In a recent turn of events, local water and air purifier brand Sterra has found itself embroiled in controversy over its claims regarding microorganisms present in Singapore’s tap water. The issue came to light when Clarence Sim, a PhD student at Nanyang Technological University’s Asian School of the Environment, took to Instagram to debunk Sterra’s assertions.
The Controversial Advertisement
Sterra’s Facebook advertisement, which Sim addressed in his Instagram video posted on Feb. 1, purported to highlight the presence of microorganisms in tap water, aiming to promote one of its water purifiers. The ad’s narration painted a vivid picture of tap water teeming with bacteria and algae, instilling a sense of unease among consumers.
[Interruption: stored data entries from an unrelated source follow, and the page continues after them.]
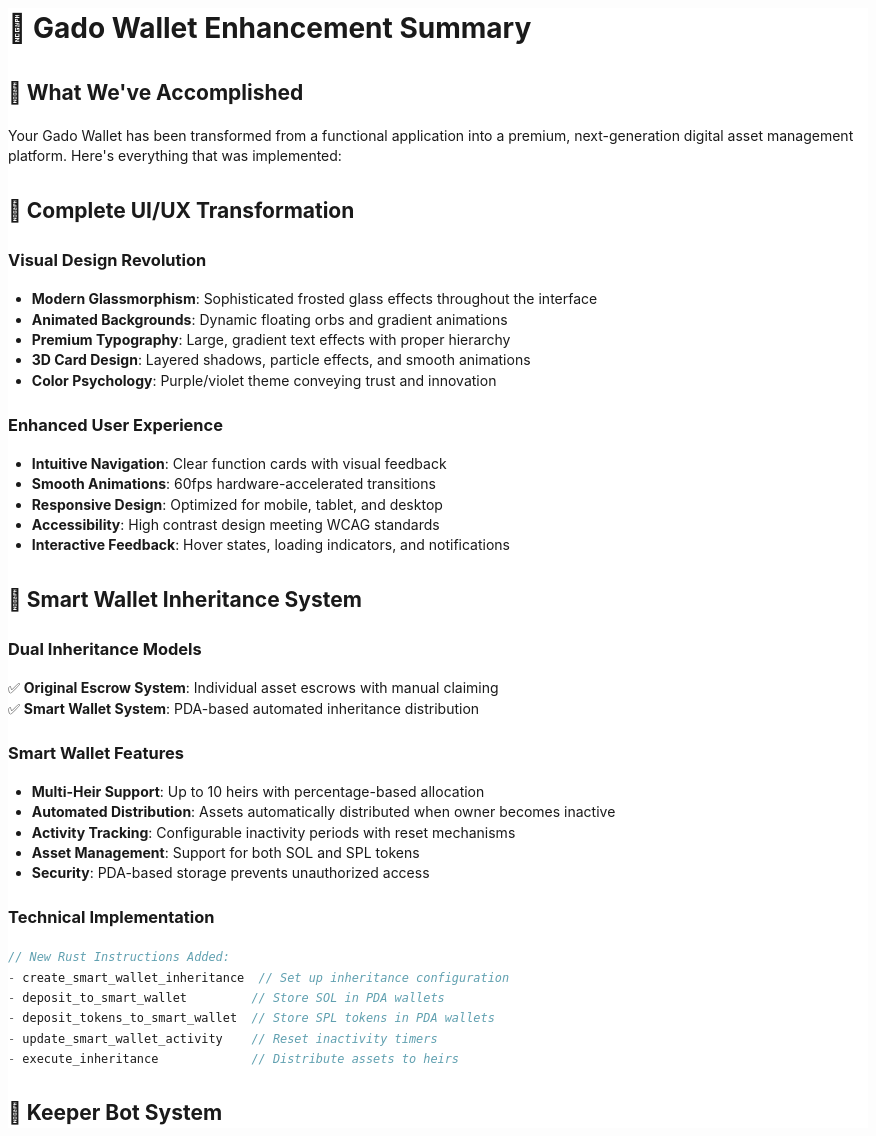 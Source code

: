 # 🎉 Gado Wallet Enhancement Summary

## 🚀 What We've Accomplished

Your Gado Wallet has been transformed from a functional application into a premium, next-generation digital asset management platform. Here's everything that was implemented:

## 🎨 **Complete UI/UX Transformation**

### Visual Design Revolution
- **Modern Glassmorphism**: Sophisticated frosted glass effects throughout the interface
- **Animated Backgrounds**: Dynamic floating orbs and gradient animations
- **Premium Typography**: Large, gradient text effects with proper hierarchy
- **3D Card Design**: Layered shadows, particle effects, and smooth animations
- **Color Psychology**: Purple/violet theme conveying trust and innovation

### Enhanced User Experience
- **Intuitive Navigation**: Clear function cards with visual feedback
- **Smooth Animations**: 60fps hardware-accelerated transitions
- **Responsive Design**: Optimized for mobile, tablet, and desktop
- **Accessibility**: High contrast design meeting WCAG standards
- **Interactive Feedback**: Hover states, loading indicators, and notifications

## 🧠 **Smart Wallet Inheritance System**

### Dual Inheritance Models
✅ **Original Escrow System**: Individual asset escrows with manual claiming  
✅ **Smart Wallet System**: PDA-based automated inheritance distribution

### Smart Wallet Features
- **Multi-Heir Support**: Up to 10 heirs with percentage-based allocation
- **Automated Distribution**: Assets automatically distributed when owner becomes inactive
- **Activity Tracking**: Configurable inactivity periods with reset mechanisms
- **Asset Management**: Support for both SOL and SPL tokens
- **Security**: PDA-based storage prevents unauthorized access

### Technical Implementation
```rust
// New Rust Instructions Added:
- create_smart_wallet_inheritance  // Set up inheritance configuration
- deposit_to_smart_wallet         // Store SOL in PDA wallets
- deposit_tokens_to_smart_wallet  // Store SPL tokens in PDA wallets
- update_smart_wallet_activity    // Reset inactivity timers
- execute_inheritance             // Distribute assets to heirs
```

## 🤖 **Keeper Bot System**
Dissecting the Allegations
Sim’s scrutiny of Sterra’s claims revealed significant discrepancies. He pointed out that the microorganisms featured in the advertisement, such as diatoms and leaf debris, are typically found in ponds rather than tap water. Additionally, he identified other supposed “bacteria” as algal cells and a unicellular ciliate, which are common in aquatic and soil environments.
Condemnation of Fearmongering
Sim didn’t mince words when condemning Sterra’s tactics, labeling the use of scare tactics and fake news as unethical. He emphasized that Singapore’s tap water is safe for consumption, dismissing Sterra’s portrayal of it as “nasty” as misleading. Instagram users echoed Sim’s sentiments, expressing outrage over Sterra’s fearmongering approach.
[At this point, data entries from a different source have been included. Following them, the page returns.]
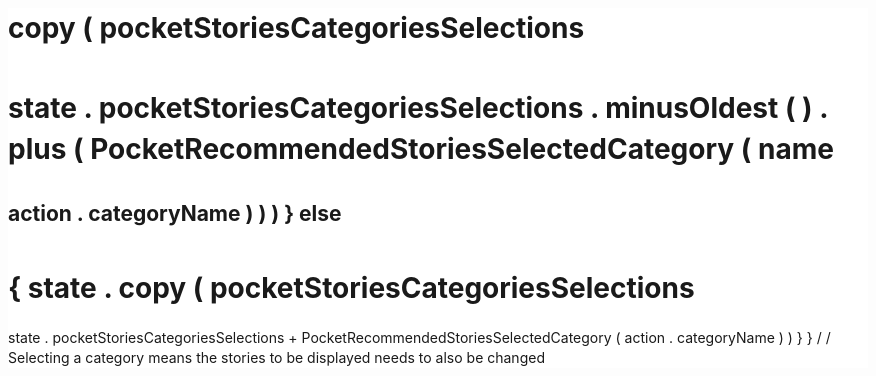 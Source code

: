 copy
(
pocketStoriesCategoriesSelections
=
state
.
pocketStoriesCategoriesSelections
.
minusOldest
(
)
.
plus
(
PocketRecommendedStoriesSelectedCategory
(
name
=
action
.
categoryName
)
)
)
}
else
-
>
{
state
.
copy
(
pocketStoriesCategoriesSelections
=
state
.
pocketStoriesCategoriesSelections
+
PocketRecommendedStoriesSelectedCategory
(
action
.
categoryName
)
)
}
}
/
/
Selecting
a
category
means
the
stories
to
be
displayed
needs
to
also
be
changed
The national water agency, PUB, also weighed in on the matter, denouncing Sterra’s advertisements as containing misleading claims. PUB affirmed that Singapore’s tap water undergoes rigorous testing and complies with international quality standards. The agency revealed that it has issued advisories to Sterra, urging the company to refrain from disseminating inaccurate information about water quality.
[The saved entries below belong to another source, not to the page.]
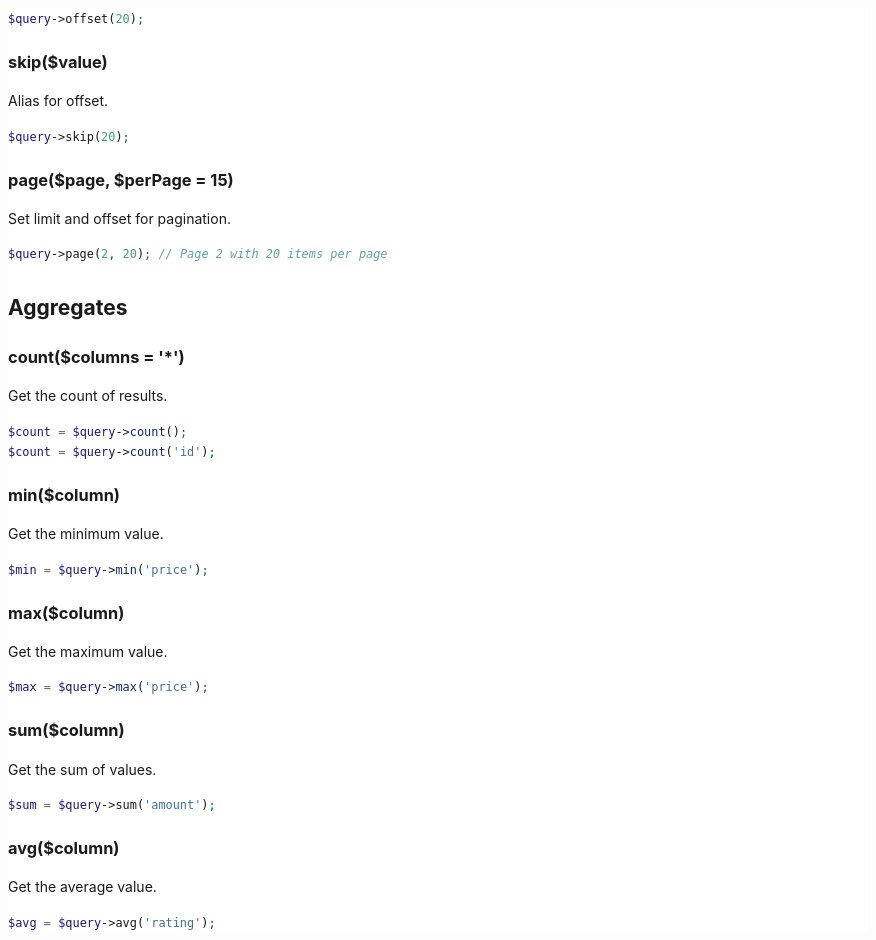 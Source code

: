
 ```php
$query->offset(20);
```

### skip($value)
Alias for offset.

```php
$query->skip(20);
```

### page($page, $perPage = 15)
Set limit and offset for pagination.

```php
$query->page(2, 20); // Page 2 with 20 items per page
```

## Aggregates

### count($columns = '*')
Get the count of results.

```php
$count = $query->count();
$count = $query->count('id');
```

### min($column)
Get the minimum value.

```php
$min = $query->min('price');
```

### max($column)
Get the maximum value.

```php
$max = $query->max('price');
```

### sum($column)
Get the sum of values.

```php
$sum = $query->sum('amount');
```

### avg($column)
Get the average value.

```php
$avg = $query->avg('rating');
```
Conclusion: Separating Fact from Fiction
As the controversy unfolds, it becomes evident that Sterra’s attempt to capitalize on consumer fears has backfired. With scientific evidence and regulatory scrutiny debunking the brand’s assertions, consumers can rest assured that Singapore’s tap water is indeed safe for consumption. Moving forward, transparency and accountability should guide advertising practices to prevent similar misinformation campaigns from sowing unwarranted doubt among the public.